(Exercise materials begins)
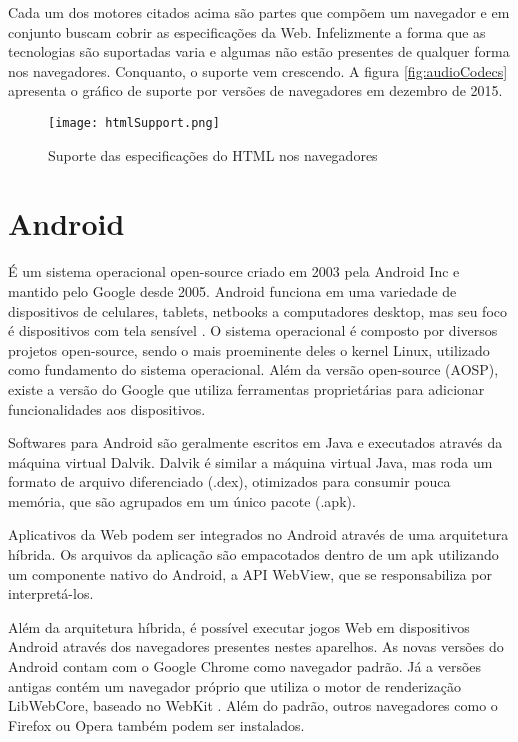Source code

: Cada um dos motores citados acima são partes que compõem um
navegador e em conjunto buscam cobrir as especificações da Web.
Infelizmente a forma que as tecnologias são suportadas varia e algumas
não estão presentes de qualquer forma nos navegadores. Conquanto,
o suporte vem crescendo. A figura \ref{fig:audioCodecs} apresenta o
gráfico de suporte por versões de navegadores em dezembro de 2015.

\begin{figure}[H]
    \centering
    \texttt{[image: htmlSupport.png]}
	\caption{Suporte das especificações do HTML nos navegadores}
    \label{fig:htmlSupport}
\end{figure}

\section{Android}

É um sistema operacional open-source criado em 2003 pela Android
Inc e mantido pelo Google desde 2005. Android funciona em uma
variedade de dispositivos de celulares, tablets, netbooks a
computadores desktop, mas seu foco é dispositivos com tela sensível
\autocite{chromeVsAndroid}. O sistema operacional é composto por
diversos projetos open-source, sendo o mais proeminente deles o kernel
Linux, utilizado como fundamento do sistema operacional. Além
da versão open-source (AOSP), existe a versão do Google que utiliza
ferramentas proprietárias  para adicionar funcionalidades aos dispositivos.

Softwares para Android são geralmente escritos em Java e executados
através da máquina virtual Dalvik. Dalvik é similar a máquina
virtual Java, mas roda um formato de arquivo diferenciado (.dex),
otimizados para consumir pouca memória, que são agrupados em um único
pacote (.apk).

Aplicativos da Web podem ser integrados no Android através de uma
arquitetura híbrida. Os arquivos da aplicação são empacotados dentro
de um apk utilizando um componente nativo do Android, a API WebView, que
se responsabiliza por interpretá-los.

Além da arquitetura híbrida, é possível executar jogos Web em
dispositivos Android através dos navegadores presentes nestes
aparelhos. As novas versões do Android contam com o Google Chrome como
navegador padrão. Já a versões antigas contém um navegador próprio
que utiliza o motor de renderização LibWebCore, baseado no WebKit
\autocite{comparisonPlatforms}. Além do padrão, outros navegadores
como o Firefox ou Opera também podem ser instalados.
(Exercise materials ends)
Work order =>
The word "dispositivos" occurs on some lines of the data. Give the number of those lines only.

Written reply =>
4